Exercise instructions: Sift the listing for lines that hold the string "Descripción" and pull them out.

--- START ---

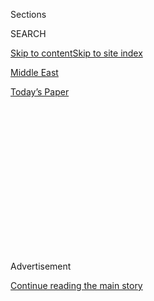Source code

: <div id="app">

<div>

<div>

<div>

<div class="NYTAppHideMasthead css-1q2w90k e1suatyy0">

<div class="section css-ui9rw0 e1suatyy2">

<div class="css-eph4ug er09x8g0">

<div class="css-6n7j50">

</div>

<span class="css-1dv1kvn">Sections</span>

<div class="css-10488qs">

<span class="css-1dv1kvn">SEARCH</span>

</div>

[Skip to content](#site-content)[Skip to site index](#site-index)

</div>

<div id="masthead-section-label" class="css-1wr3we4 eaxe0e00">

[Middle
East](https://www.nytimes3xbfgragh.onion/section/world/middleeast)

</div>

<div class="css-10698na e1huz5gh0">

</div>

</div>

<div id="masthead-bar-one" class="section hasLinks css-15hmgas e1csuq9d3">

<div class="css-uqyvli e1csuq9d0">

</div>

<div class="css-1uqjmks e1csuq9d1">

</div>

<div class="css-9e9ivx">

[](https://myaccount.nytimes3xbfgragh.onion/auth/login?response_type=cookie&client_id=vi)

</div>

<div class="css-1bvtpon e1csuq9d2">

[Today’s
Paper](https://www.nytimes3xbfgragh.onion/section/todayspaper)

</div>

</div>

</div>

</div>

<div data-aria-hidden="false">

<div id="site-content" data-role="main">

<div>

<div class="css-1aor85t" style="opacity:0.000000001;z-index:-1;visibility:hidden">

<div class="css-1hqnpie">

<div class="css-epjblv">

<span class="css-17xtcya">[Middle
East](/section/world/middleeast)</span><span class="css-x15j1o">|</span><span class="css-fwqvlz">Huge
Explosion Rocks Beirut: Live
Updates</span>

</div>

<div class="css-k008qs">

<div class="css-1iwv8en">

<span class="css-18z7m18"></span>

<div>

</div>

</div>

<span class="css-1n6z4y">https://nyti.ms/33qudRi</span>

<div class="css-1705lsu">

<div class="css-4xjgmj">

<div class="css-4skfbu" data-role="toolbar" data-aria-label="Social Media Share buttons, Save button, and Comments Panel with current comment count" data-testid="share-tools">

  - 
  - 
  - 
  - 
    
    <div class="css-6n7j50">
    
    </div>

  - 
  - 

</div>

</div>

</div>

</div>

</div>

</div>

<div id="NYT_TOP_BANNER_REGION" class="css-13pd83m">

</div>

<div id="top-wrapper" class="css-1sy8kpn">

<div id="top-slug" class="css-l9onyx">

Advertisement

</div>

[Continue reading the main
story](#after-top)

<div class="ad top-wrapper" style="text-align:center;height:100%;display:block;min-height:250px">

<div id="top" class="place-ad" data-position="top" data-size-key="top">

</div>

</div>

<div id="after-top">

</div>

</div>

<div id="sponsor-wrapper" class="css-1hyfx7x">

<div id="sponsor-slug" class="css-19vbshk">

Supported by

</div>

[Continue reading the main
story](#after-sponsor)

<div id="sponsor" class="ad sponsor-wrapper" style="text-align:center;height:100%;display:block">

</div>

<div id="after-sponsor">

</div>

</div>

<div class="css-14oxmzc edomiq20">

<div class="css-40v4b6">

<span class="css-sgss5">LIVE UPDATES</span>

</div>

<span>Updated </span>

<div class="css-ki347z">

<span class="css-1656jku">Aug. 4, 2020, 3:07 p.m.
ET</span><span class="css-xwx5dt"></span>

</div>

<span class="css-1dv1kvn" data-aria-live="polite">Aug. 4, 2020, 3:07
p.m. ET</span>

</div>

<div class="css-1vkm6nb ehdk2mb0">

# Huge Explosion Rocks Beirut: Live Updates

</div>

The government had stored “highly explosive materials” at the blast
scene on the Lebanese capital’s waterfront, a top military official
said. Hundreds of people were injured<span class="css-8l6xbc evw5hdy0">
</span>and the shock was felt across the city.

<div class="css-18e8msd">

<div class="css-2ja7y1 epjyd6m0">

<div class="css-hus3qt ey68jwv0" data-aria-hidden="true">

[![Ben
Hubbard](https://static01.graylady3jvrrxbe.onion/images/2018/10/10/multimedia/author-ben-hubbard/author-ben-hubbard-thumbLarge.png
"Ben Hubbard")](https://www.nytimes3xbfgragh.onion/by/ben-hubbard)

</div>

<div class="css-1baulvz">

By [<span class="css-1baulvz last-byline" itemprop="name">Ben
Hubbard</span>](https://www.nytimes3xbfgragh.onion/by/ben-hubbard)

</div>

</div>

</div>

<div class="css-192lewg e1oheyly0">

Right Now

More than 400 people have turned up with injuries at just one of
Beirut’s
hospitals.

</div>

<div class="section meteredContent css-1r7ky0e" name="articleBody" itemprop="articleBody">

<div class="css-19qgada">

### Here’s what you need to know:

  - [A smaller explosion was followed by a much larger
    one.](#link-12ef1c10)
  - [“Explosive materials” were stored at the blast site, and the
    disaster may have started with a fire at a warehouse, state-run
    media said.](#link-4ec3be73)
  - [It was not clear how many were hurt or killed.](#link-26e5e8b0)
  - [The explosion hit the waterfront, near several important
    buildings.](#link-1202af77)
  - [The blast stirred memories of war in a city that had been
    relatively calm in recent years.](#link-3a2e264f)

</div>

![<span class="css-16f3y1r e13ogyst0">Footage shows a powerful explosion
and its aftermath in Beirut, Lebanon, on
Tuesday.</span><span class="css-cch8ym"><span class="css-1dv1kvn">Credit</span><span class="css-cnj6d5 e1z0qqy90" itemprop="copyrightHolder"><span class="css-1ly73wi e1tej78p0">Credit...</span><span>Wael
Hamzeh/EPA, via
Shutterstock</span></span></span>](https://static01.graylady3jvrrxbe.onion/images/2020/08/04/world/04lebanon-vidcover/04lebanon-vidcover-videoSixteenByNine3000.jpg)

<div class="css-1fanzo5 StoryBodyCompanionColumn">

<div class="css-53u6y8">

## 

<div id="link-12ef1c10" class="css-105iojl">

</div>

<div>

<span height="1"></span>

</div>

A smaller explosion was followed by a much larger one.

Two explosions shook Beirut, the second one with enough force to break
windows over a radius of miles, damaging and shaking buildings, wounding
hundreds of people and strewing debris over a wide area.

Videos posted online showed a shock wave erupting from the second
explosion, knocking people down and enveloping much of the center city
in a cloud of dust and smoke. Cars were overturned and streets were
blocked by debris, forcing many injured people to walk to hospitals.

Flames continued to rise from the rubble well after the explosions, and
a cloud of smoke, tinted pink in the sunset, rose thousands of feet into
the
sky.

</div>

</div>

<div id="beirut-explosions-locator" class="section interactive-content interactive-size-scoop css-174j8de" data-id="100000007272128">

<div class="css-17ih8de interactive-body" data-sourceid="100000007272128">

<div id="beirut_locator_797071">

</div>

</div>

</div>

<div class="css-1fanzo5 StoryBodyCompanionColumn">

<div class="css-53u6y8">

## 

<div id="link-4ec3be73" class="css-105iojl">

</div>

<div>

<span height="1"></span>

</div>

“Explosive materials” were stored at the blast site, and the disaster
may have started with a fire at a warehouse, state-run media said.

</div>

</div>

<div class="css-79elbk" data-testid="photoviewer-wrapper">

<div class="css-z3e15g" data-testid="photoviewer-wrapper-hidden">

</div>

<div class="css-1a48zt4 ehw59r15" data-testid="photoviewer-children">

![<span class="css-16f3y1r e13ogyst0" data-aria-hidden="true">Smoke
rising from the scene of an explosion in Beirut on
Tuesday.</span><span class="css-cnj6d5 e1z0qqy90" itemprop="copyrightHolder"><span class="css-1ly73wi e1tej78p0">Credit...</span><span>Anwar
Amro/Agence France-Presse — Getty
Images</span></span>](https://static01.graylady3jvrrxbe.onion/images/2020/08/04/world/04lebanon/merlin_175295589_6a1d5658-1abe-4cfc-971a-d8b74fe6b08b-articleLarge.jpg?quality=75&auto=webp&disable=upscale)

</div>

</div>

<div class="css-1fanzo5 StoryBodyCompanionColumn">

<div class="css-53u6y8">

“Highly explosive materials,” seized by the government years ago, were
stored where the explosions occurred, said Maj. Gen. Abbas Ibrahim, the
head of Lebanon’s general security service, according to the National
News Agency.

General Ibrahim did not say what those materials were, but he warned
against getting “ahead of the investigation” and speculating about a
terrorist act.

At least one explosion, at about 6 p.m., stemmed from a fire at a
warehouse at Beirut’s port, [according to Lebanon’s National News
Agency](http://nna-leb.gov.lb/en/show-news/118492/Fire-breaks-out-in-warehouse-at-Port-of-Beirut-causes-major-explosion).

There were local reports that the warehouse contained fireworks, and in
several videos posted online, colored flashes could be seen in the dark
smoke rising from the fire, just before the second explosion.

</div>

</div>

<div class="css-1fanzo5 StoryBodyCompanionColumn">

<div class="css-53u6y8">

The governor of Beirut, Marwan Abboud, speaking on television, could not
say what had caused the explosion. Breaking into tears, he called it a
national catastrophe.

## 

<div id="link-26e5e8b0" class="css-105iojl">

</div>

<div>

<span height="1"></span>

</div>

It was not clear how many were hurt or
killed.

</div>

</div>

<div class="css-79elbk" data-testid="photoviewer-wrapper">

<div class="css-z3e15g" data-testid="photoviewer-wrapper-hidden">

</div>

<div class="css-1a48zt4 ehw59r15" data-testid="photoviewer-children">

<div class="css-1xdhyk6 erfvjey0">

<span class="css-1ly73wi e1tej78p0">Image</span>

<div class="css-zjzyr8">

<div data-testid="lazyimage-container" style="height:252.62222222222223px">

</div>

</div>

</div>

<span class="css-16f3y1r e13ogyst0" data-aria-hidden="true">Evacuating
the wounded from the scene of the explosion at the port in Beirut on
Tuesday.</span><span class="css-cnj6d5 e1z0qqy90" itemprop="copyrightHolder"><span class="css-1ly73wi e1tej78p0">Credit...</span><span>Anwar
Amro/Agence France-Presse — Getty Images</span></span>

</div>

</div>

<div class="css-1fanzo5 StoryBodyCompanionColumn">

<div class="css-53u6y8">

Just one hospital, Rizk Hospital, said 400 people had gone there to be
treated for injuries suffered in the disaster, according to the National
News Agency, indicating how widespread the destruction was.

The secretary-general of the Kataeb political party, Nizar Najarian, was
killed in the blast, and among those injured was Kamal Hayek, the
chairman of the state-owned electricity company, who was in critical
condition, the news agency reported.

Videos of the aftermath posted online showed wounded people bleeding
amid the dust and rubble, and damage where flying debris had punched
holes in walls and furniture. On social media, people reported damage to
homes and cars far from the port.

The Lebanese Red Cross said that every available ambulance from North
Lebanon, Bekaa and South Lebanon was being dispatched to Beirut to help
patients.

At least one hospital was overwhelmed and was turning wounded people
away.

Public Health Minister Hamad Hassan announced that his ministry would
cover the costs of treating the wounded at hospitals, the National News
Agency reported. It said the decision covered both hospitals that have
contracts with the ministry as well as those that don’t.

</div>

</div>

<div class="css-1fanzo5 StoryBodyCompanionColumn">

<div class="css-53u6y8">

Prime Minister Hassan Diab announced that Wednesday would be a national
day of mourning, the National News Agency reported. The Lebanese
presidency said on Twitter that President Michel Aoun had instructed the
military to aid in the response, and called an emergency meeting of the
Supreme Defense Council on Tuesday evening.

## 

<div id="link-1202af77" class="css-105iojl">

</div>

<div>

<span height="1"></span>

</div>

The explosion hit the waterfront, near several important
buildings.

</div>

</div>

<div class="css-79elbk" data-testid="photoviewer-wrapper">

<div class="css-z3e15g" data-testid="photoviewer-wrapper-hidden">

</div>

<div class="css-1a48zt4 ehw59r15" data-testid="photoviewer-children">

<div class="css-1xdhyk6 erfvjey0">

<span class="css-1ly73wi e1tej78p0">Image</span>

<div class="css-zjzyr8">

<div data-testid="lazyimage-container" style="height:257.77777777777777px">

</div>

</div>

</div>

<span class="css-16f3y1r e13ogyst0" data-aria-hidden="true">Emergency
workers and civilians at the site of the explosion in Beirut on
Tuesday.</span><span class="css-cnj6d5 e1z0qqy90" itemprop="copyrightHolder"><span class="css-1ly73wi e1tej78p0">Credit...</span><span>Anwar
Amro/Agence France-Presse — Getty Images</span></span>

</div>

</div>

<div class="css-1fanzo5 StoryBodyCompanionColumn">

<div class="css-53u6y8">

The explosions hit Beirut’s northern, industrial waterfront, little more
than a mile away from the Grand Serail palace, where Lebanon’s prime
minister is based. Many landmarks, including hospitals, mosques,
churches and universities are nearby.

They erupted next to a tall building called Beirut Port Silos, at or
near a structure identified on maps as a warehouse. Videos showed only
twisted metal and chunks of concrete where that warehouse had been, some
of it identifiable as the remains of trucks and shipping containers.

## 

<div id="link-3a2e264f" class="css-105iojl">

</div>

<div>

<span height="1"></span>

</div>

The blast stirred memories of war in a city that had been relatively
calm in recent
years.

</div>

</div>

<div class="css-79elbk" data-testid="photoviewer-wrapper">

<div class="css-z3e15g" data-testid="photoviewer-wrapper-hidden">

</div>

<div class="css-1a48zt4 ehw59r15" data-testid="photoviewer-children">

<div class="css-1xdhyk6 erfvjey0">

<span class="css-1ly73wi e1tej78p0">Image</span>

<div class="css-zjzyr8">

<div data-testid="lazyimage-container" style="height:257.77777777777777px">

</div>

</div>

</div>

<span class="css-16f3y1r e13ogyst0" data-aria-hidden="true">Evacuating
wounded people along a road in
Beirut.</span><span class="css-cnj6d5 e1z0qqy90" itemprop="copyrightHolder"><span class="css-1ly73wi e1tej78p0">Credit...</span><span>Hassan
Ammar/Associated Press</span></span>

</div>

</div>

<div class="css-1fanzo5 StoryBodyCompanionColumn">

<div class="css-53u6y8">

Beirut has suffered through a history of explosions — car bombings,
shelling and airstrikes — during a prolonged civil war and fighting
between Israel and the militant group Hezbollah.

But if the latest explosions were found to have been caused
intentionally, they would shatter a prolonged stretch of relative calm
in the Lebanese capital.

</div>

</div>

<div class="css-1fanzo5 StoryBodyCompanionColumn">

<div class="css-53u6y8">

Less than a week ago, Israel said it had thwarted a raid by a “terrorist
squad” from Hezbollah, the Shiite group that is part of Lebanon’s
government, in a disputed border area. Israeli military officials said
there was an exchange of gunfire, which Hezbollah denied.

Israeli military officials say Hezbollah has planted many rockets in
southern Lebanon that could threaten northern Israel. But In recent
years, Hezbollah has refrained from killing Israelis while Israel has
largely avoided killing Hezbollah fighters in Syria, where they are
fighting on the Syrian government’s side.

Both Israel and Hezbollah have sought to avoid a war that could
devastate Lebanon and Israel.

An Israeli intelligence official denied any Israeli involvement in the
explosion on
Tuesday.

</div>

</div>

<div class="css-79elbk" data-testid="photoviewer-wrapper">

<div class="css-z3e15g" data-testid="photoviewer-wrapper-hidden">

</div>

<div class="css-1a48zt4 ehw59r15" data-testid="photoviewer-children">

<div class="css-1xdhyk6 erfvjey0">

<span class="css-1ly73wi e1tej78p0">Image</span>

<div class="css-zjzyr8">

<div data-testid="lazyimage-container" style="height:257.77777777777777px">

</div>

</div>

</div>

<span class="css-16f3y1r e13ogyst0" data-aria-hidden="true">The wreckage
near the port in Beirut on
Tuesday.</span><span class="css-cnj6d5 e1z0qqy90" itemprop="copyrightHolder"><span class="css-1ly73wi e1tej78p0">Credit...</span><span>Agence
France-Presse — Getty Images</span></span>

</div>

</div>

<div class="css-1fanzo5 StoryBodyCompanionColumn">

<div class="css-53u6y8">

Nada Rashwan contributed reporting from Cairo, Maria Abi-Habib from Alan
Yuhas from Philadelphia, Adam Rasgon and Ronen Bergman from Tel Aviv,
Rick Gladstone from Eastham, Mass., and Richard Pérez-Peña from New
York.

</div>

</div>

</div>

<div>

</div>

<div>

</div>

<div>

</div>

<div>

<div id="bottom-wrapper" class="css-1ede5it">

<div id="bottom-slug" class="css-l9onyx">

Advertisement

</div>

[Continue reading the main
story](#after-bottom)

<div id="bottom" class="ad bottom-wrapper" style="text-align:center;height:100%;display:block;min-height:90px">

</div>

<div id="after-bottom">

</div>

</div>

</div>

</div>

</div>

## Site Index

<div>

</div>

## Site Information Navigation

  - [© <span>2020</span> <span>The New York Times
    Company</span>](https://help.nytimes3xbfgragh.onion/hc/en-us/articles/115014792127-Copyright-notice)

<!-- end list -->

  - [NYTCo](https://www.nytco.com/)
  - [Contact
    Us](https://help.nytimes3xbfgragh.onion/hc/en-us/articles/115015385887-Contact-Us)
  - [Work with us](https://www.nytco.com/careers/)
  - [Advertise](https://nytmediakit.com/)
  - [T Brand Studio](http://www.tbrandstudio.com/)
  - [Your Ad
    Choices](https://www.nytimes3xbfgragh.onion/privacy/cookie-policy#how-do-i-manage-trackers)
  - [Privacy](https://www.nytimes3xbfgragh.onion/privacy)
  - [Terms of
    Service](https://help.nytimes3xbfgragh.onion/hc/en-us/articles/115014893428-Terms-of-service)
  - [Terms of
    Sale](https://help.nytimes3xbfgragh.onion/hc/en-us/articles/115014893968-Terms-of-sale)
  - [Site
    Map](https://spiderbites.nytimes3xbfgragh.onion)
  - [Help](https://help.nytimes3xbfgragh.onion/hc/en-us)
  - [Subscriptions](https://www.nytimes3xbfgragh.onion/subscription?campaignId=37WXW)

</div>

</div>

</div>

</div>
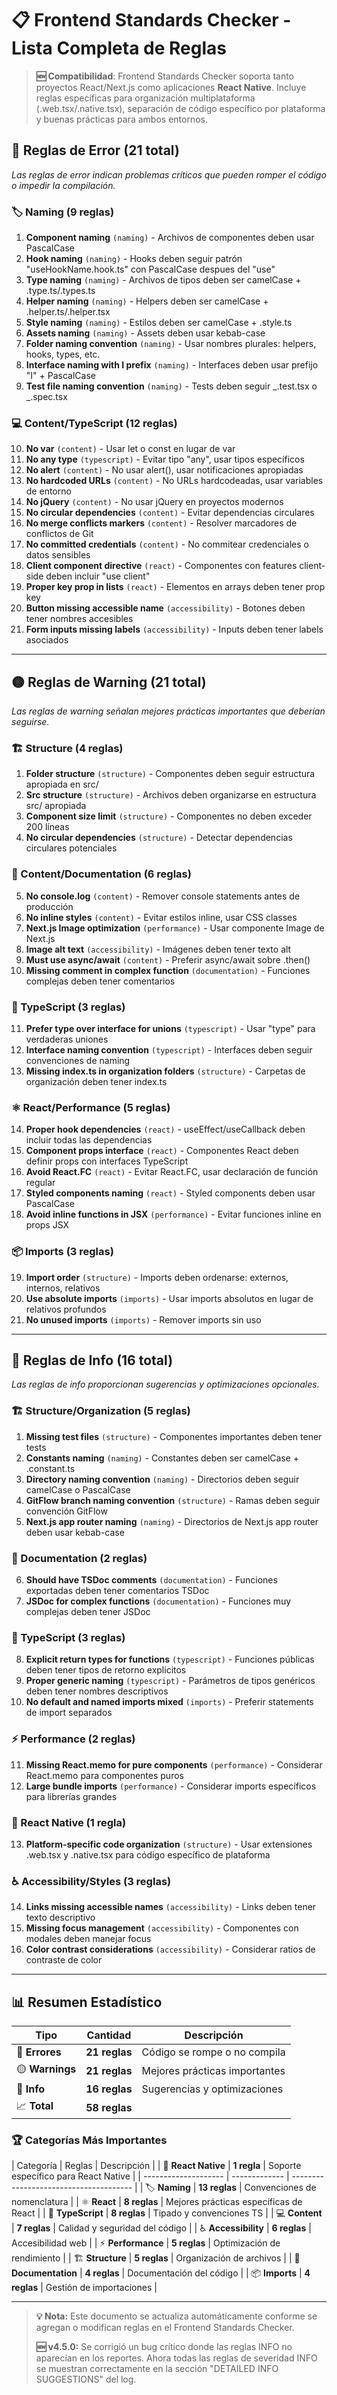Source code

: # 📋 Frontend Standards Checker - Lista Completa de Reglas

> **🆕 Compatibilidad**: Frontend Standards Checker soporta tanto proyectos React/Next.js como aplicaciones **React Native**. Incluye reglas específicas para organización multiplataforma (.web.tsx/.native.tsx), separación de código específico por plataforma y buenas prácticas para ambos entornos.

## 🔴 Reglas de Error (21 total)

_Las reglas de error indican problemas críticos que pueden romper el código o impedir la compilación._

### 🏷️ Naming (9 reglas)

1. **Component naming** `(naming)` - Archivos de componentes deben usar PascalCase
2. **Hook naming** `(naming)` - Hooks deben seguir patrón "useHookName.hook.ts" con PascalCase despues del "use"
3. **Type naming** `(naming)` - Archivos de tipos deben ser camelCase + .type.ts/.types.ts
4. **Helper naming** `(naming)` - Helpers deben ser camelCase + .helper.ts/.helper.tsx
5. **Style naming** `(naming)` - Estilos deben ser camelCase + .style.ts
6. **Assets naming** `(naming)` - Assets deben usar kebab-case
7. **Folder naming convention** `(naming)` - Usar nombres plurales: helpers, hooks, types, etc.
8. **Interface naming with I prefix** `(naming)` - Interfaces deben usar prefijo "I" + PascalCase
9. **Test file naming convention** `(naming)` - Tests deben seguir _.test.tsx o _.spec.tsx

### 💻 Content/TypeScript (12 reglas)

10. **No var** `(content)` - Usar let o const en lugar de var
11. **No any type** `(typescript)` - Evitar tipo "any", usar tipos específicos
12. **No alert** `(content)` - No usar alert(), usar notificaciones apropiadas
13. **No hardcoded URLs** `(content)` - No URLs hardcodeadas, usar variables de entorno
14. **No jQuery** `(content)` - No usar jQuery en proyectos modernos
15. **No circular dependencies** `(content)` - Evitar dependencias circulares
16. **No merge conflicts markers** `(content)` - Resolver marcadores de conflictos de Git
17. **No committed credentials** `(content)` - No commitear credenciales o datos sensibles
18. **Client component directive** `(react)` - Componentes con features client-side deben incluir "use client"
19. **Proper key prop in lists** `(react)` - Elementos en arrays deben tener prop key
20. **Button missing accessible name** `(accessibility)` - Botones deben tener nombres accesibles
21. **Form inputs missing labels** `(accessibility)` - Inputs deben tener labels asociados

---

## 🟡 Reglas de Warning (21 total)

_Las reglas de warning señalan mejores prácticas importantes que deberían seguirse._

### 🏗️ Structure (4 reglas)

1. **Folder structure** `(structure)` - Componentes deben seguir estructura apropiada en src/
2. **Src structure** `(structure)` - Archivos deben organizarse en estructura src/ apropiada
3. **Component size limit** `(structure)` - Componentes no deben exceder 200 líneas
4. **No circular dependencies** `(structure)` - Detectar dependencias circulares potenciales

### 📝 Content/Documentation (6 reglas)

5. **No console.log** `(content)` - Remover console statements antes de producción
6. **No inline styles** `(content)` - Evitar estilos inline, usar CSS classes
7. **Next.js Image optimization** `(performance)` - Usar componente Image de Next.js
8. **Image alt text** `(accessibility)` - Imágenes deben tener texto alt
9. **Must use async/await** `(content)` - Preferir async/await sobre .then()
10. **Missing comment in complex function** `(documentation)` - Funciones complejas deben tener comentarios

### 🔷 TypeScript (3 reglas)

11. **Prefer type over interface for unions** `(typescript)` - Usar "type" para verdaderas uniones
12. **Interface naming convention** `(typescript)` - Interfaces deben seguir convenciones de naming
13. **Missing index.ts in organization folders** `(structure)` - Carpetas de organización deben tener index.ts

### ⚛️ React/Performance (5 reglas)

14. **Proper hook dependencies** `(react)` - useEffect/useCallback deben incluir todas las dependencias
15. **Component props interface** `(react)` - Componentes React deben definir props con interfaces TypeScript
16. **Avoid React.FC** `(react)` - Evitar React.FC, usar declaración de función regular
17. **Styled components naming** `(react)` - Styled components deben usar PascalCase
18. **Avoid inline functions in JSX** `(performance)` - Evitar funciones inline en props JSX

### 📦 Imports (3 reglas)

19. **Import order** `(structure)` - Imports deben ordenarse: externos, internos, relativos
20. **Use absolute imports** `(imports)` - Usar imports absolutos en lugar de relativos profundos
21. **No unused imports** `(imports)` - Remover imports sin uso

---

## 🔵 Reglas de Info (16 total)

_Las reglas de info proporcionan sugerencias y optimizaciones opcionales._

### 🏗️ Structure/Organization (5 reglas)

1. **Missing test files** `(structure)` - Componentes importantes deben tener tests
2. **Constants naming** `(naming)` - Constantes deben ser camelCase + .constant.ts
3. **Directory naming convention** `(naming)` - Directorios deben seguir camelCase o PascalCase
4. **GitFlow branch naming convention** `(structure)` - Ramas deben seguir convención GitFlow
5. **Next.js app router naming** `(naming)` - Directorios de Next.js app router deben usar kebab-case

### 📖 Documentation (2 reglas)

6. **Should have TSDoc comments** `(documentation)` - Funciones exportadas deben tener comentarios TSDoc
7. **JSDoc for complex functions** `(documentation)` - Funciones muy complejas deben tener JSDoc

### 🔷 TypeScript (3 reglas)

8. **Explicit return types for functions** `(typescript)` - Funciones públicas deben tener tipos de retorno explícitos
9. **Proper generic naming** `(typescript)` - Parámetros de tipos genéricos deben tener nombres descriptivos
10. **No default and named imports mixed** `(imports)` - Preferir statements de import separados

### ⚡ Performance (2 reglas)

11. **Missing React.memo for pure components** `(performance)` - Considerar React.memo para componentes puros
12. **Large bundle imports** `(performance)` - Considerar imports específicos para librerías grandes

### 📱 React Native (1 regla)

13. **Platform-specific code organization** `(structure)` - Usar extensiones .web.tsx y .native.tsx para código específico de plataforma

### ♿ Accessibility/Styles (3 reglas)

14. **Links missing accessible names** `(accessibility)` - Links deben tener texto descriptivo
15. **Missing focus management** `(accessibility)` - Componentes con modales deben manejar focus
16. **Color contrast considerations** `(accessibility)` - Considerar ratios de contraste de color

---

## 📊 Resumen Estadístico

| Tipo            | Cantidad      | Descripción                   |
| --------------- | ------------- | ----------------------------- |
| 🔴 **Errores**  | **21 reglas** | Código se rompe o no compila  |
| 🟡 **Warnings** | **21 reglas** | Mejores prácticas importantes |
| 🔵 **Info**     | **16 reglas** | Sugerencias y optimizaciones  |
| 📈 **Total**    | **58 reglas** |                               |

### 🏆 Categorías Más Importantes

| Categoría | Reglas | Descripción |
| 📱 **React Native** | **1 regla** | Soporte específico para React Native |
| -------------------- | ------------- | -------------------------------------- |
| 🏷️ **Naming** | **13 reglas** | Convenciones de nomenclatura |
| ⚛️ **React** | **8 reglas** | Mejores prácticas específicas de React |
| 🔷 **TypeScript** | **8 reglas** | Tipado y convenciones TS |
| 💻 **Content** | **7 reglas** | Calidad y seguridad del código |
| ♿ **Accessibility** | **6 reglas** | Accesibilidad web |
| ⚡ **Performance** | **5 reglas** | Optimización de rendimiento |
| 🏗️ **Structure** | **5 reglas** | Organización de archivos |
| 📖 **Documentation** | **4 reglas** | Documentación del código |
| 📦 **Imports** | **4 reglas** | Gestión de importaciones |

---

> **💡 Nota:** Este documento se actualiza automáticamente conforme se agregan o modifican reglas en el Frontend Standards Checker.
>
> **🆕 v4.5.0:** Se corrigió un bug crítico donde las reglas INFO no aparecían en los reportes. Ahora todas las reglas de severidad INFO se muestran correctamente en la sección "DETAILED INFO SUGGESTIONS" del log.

--- END ---

Solution to the problem:
| Tipo            | Cantidad      | Descripción                   |
| Categoría | Reglas | Descripción |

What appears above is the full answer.